The EU’s accession to the Human Rights Convention – a small postscript

With regard to yesterday’s post on the CJEU’s legal opinion according which the accession of the EU as a party to the European Convention of Human Rights (ECHR) cannot take place in the form proposed by the European Commission, two additional points:

First, the full text of the legal opinion is now available on the Court’s website.

Second, one reader has asked us whether this decision is a reason for concern or relief. With regard to this question, we might answer that this is a choice like between Scylla and Charybdis. The accession to a Convention like the ECHR not only means to acceed to yet another catalogue of human rights, but also to a new enforcement mechanism. One of the arguments made by the CJEU in its legal opinion is that the EU has its own Fundamental Rights Charter, which is to be interpreted by the CJEU itsef, and that measures would have to be taken to ensure that there will be no contradictions between the interpretation of the Charter by the CJEU and the interpretation of the Convention by the ECtHR.

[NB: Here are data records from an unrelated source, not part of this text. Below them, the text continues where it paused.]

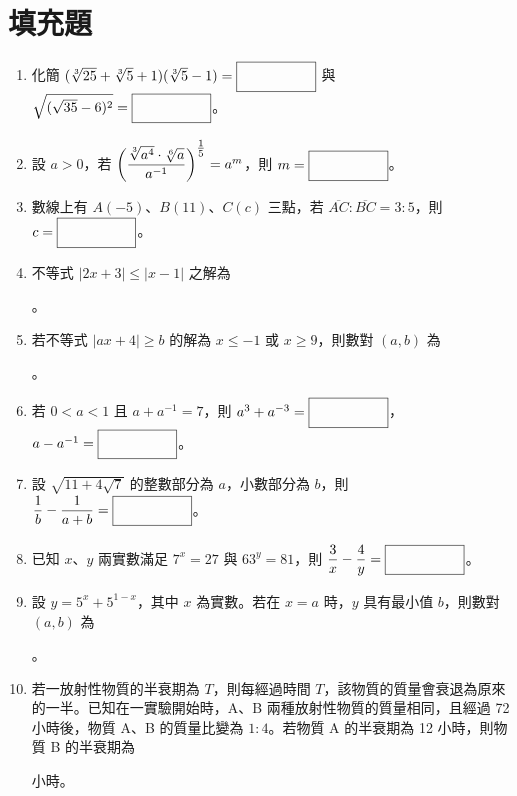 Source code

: \documentclass[12pt]{article}
\newcommand*{\blank}[1]{\rule[-.7\baselineskip]{0pt}{1.8\baselineskip}\fbox{\rule[-.4\baselineskip]{0pt}{1.2\baselineskip}\hspace{#1}}}
\newcommand*{\fraction}[2]{\rule[-.8\baselineskip]{0pt}{2\baselineskip}\dfrac{#1}{#2}}
\newcommand*{\sfraction}[2]{\rule[-.4\baselineskip]{0pt}{1.2\baselineskip}\tfrac{#1}{#2}}
\begin{document}
\section{填充題}
\begin{enumerate}[label=\Alph*.,align=left,leftmargin=*,labelsep=.3em]
  \item 化簡 $(\sqrt[3]{25}+\sqrt[3]{5}+1)(\sqrt[3]{5}-1) = \blank{5em}$ 與 $\sqrt{(\sqrt{35}-6)^2} = \blank{5em}$。
  \newpage
  \item 設 $a > 0$，若 $\biggl(\fraction{\sqrt[3]{a^4} \cdot \sqrt[6]{a}}{a^{-1}}\biggr)^{\sfraction{1}{5}} = a^m$，則 $m = \blank{5em}$。
  \newpage
  \item 數線上有 $A(-5)$、$B(11)$、$C(c)$ 三點，若 $\overline{AC}:\overline{BC} = 3:5$，則 $c = \blank{5em}$。
  \newpage
  \item 不等式 $\lvert 2x + 3 \rvert \leq \lvert x - 1 \rvert$ 之解為 \blank{8em}。
  \newpage
  \item 若不等式 $\lvert ax + 4 \rvert \geq b$ 的解為 $x \leq -1$ 或 $x \geq 9$，則數對 $(a, b)$ 為 \blank{5em}。
  \newpage
  \item 若 $0 < a < 1$ 且 $a + a^{-1} = 7$，則 $a^3 + a^{-3} = \blank{5em}$，$a - a^{-1} = \blank{5em}$。
  \newpage
  \item 設 $\sqrt{11+4\sqrt{7}}$ 的整數部分為 $a$，小數部分為 $b$，則 $\fraction{1}{b} - \fraction{1}{a+b} = \blank{5em}$。
  \newpage
  \item 已知 $x$、$y$ 兩實數滿足 $7^x = 27$ 與 $63^y = 81$，則 $\fraction{3}{x} - \fraction{4}{y} = \blank{5em}$。
  \newpage
  \item 設 $y = 5^x + 5^{1-x}$，其中 $x$ 為實數。若在 $x = a$ 時，$y$ 具有最小值 $b$，則數對 $(a, b)$ 為 \blank{5em}。
  \newpage
  \item 若一放射性物質的半衰期為 $T$，則每經過時間 $T$，該物質的質量會衰退為原來的一半。已知在一實驗開始時，A、B 兩種放射性物質的質量相同，且經過 72 小時後，物質 A、B 的質量比變為 $1:4$。若物質 A 的半衰期為 12 小時，則物質 B 的半衰期為 \blank{5em} 小時。
\end{enumerate}

\newpage
\end{document}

On this, our opinion is that the Convention is the better document (because the Fundamental Rights Charter is indeed very badly drafted and has a dangerous potential of undermining a correct understanding of Human Rights), whereas the CJEU probably is the better law court (as it has so far shown somewhat less inclination towards ideologically motivated judicial activism than the ECtHR. Given its current state of desorientation, we are certainly happy that the ECtHR is being kept out of the EU. Thus on the one hand we have the monster that is the ECtHR, on the other hand the maelstrom of the ill-drafted Fundamental Rights Charter. But with the EU accession to the ECHR we would have had both at the same time.